Provided material
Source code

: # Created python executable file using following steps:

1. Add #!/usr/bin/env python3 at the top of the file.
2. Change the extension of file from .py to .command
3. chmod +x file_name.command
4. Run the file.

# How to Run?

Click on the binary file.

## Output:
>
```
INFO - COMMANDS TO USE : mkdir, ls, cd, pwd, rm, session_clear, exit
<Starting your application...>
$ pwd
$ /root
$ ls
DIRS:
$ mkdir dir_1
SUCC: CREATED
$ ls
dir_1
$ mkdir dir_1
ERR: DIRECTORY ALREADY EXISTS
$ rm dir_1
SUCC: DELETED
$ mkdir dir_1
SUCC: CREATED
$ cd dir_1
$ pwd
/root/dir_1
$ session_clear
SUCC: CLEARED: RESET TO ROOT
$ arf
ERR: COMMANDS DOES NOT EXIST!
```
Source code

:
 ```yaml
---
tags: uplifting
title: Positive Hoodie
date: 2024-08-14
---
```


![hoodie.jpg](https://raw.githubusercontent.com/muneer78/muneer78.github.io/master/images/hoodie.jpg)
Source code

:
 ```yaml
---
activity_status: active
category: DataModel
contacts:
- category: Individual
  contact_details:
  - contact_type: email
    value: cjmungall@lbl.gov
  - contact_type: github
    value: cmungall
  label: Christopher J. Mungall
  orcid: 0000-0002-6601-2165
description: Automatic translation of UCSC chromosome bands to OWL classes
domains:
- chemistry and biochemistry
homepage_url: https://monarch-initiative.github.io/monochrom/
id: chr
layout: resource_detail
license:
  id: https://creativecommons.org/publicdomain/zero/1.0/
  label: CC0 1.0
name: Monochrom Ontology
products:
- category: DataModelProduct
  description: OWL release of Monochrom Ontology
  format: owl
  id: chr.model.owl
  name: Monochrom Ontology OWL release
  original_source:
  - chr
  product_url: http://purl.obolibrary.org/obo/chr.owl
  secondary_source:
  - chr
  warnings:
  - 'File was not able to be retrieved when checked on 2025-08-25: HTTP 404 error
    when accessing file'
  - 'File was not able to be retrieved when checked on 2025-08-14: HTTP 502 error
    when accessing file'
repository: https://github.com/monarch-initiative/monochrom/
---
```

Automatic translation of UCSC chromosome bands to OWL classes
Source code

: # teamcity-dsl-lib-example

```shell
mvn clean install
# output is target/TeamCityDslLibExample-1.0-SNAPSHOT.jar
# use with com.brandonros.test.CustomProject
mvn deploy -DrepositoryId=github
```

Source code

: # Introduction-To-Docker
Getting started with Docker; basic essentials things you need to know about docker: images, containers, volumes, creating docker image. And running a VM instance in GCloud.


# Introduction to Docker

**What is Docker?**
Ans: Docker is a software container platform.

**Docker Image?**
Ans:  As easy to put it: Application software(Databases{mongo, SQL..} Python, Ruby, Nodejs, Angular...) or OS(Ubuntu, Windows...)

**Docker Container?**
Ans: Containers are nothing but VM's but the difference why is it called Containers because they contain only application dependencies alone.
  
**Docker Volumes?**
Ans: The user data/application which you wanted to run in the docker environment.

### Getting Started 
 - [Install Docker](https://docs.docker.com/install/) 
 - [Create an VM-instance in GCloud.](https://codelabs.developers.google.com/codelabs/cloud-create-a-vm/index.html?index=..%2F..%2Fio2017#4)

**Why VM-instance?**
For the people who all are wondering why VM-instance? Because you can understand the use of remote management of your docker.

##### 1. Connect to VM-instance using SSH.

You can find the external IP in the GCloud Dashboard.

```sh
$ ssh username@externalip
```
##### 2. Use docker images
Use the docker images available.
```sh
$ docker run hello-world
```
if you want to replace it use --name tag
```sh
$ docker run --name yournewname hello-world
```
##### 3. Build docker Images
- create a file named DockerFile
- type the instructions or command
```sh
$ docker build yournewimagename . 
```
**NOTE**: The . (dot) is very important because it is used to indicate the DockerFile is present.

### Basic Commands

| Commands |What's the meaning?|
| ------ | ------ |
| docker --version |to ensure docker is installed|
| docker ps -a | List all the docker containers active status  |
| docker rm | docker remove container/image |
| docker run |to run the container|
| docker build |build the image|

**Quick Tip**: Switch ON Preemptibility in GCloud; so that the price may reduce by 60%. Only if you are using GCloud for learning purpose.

Exercise
A line belongs in the answer if it contains the word "DockerFile"; copy every such line from the data above.

Written answer
- create a file named DockerFile
**NOTE**: The . (dot) is very important because it is used to indicate the DockerFile is present.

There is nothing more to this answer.